“I think a strong case can be made that Charles Burnett is the most gifted and important black filmmaker this country has ever had. . . . Given the difficulties he had in the 70s and 80s getting films made, [he] seemed in danger of becoming the Carl Dreyer of the black independent cinema - the consummate master who makes a film a decade, known only to a small band of film lovers.” - Jonathan Rosenbaum
Most assessments of Charles Burnett's career begin with a variation of the above refrain, by staunch Burnett champion and film critic Jonathan Rosenbaum, and with each author stressing the galling travesty that a filmmaker of such evident talent should be seemingly destined to languish in obscurity. Burnett's work is often analyzed in relation to mainstream filmmaking practice, and deemed utterly incompatible with it, a prime factor, it is argued, in his continued relegation to the margins of American cinema.
It is difficult to disagree with either point, but it is also important to recognize this fundamental incompatibility as something to be applauded and preserved.
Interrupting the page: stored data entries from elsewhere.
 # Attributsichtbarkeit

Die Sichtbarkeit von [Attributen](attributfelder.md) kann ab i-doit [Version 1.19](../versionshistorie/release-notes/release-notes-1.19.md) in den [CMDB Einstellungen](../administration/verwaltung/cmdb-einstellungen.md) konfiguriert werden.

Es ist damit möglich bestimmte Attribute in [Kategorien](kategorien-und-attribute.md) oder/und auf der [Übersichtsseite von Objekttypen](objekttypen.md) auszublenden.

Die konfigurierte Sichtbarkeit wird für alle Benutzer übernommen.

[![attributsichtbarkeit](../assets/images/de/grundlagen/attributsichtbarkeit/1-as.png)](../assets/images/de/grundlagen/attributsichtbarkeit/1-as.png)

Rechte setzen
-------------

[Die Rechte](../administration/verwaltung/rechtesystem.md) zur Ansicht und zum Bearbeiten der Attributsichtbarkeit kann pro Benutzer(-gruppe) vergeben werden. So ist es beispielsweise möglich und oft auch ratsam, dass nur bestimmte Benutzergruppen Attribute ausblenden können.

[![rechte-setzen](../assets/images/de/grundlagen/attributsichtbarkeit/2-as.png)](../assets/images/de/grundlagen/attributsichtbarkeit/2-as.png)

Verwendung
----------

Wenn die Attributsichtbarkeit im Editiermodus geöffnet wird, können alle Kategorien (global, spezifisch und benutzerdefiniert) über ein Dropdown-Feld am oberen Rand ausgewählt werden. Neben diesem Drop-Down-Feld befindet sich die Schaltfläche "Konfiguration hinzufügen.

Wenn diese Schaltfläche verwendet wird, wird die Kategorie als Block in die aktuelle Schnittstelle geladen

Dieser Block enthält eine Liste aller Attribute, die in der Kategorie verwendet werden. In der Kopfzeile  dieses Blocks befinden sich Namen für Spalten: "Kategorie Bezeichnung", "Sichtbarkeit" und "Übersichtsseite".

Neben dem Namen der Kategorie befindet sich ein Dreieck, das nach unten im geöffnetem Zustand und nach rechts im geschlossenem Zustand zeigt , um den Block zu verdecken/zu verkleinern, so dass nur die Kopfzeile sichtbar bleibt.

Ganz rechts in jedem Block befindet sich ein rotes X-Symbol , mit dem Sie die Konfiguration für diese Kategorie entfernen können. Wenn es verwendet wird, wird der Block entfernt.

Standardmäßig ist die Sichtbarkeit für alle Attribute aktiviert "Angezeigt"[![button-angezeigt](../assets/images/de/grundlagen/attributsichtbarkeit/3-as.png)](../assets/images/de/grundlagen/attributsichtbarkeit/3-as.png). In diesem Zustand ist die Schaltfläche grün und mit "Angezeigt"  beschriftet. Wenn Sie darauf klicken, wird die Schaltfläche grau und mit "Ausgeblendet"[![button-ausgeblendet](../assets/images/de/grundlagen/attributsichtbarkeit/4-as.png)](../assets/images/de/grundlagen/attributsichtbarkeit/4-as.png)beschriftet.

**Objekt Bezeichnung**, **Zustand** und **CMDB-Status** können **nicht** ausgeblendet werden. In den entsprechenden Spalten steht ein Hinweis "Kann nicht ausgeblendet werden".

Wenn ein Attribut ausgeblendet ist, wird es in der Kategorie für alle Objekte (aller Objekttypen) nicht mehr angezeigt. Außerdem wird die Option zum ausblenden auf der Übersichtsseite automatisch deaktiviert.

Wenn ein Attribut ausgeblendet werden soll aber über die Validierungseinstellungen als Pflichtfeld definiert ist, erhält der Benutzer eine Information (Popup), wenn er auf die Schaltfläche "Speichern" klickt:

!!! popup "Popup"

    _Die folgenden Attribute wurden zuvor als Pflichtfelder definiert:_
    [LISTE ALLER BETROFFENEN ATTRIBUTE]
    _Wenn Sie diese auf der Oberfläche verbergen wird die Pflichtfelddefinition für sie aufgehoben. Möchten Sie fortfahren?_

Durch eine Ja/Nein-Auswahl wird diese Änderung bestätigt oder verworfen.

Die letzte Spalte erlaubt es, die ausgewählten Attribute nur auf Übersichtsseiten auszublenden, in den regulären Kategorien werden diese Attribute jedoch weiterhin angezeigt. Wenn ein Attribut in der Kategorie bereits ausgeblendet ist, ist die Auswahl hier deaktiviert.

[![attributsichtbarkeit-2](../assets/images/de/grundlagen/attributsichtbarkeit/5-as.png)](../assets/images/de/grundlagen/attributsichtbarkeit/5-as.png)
Burnett's vision is, in essence, anathema to the dictates of commercial film, and perhaps selfishly, his admirers secretly hope it will remain so.
This is not to say that Burnett has not made varyingly successful forays into popular culture throughout the course of a near forty-year-long, maverick career whose accolades include a MacArthur Foundation “genius” grant. His stilted attempt at genre filmmaking in the mid-Nineties, the racially themed police drama GLASS SHIELD, had the political underpinnings of Burnett but none of the formal verve that distinguishes his art. An earlier effort, TO SLEEP WITH ANGER, was rightly hailed by critics far and wide as an extraordinary piece of filmmaking - eliciting comparisons to the likes of Renoir and Ozu in the depth and nuance of its characters and details of its cultural milieu - but failed to find the mass audience it deserved, despite a towering performance by box office draw Danny Glover.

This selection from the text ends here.